→ Supplied records
◆ ◆ ◆ ◆ ◆

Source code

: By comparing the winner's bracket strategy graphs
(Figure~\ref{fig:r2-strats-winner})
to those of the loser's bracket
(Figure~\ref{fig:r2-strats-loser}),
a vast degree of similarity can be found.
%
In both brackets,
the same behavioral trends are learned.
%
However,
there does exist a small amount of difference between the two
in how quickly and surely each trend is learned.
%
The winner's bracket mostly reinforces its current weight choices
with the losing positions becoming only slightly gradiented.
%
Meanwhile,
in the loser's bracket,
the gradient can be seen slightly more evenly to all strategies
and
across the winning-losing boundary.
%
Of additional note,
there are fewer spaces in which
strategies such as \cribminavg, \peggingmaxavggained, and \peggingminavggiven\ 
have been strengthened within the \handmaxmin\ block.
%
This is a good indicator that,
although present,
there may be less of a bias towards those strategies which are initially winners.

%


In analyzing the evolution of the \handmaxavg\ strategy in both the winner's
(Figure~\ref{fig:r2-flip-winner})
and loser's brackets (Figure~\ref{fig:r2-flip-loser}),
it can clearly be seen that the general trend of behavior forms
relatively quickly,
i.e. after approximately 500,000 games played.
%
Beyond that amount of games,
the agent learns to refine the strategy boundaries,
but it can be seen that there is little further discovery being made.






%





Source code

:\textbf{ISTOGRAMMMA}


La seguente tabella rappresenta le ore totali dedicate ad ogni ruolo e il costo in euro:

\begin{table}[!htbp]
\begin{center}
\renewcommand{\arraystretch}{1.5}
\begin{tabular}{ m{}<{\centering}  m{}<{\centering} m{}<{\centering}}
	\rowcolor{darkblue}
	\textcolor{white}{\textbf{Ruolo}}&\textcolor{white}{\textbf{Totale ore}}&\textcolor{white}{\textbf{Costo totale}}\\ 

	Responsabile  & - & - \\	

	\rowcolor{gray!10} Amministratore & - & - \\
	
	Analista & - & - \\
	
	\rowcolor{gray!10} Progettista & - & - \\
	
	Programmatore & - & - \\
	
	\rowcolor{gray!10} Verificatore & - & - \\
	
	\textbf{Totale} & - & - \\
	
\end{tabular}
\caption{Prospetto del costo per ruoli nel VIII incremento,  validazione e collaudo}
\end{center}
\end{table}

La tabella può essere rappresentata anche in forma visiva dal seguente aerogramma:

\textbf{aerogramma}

◆ ◆ ◆ ◆ ◆

→ What you need to do
Repeat the lines above with every word intact.

→ Exercise output
Source code

: By comparing the winner's bracket strategy graphs
(Figure~\ref{fig:r2-strats-winner})
to those of the loser's bracket
(Figure~\ref{fig:r2-strats-loser}),
a vast degree of similarity can be found.
%
In both brackets,
the same behavioral trends are learned.
%
However,
there does exist a small amount of difference between the two
in how quickly and surely each trend is learned.
%
The winner's bracket mostly reinforces its current weight choices
with the losing positions becoming only slightly gradiented.
%
Meanwhile,
in the loser's bracket,
the gradient can be seen slightly more evenly to all strategies
and
across the winning-losing boundary.
%
Of additional note,
there are fewer spaces in which
strategies such as \cribminavg, \peggingmaxavggained, and \peggingminavggiven\ 
have been strengthened within the \handmaxmin\ block.
%
This is a good indicator that,
although present,
there may be less of a bias towards those strategies which are initially winners.

%


In analyzing the evolution of the \handmaxavg\ strategy in both the winner's
(Figure~\ref{fig:r2-flip-winner})
and loser's brackets (Figure~\ref{fig:r2-flip-loser}),
it can clearly be seen that the general trend of behavior forms
relatively quickly,
i.e. after approximately 500,000 games played.
%
Beyond that amount of games,
the agent learns to refine the strategy boundaries,
but it can be seen that there is little further discovery being made.






%





Source code

:\textbf{ISTOGRAMMMA}


La seguente tabella rappresenta le ore totali dedicate ad ogni ruolo e il costo in euro:

\begin{table}[!htbp]
\begin{center}
\renewcommand{\arraystretch}{1.5}
\begin{tabular}{ m{}<{\centering}  m{}<{\centering} m{}<{\centering}}
	\rowcolor{darkblue}
	\textcolor{white}{\textbf{Ruolo}}&\textcolor{white}{\textbf{Totale ore}}&\textcolor{white}{\textbf{Costo totale}}\\ 

	Responsabile  & - & - \\	

	\rowcolor{gray!10} Amministratore & - & - \\
	
	Analista & - & - \\
	
	\rowcolor{gray!10} Progettista & - & - \\
	
	Programmatore & - & - \\
	
	\rowcolor{gray!10} Verificatore & - & - \\
	
	\textbf{Totale} & - & - \\
	
\end{tabular}
\caption{Prospetto del costo per ruoli nel VIII incremento,  validazione e collaudo}
\end{center}
\end{table}

La tabella può essere rappresentata anche in forma visiva dal seguente aerogramma:

\textbf{aerogramma}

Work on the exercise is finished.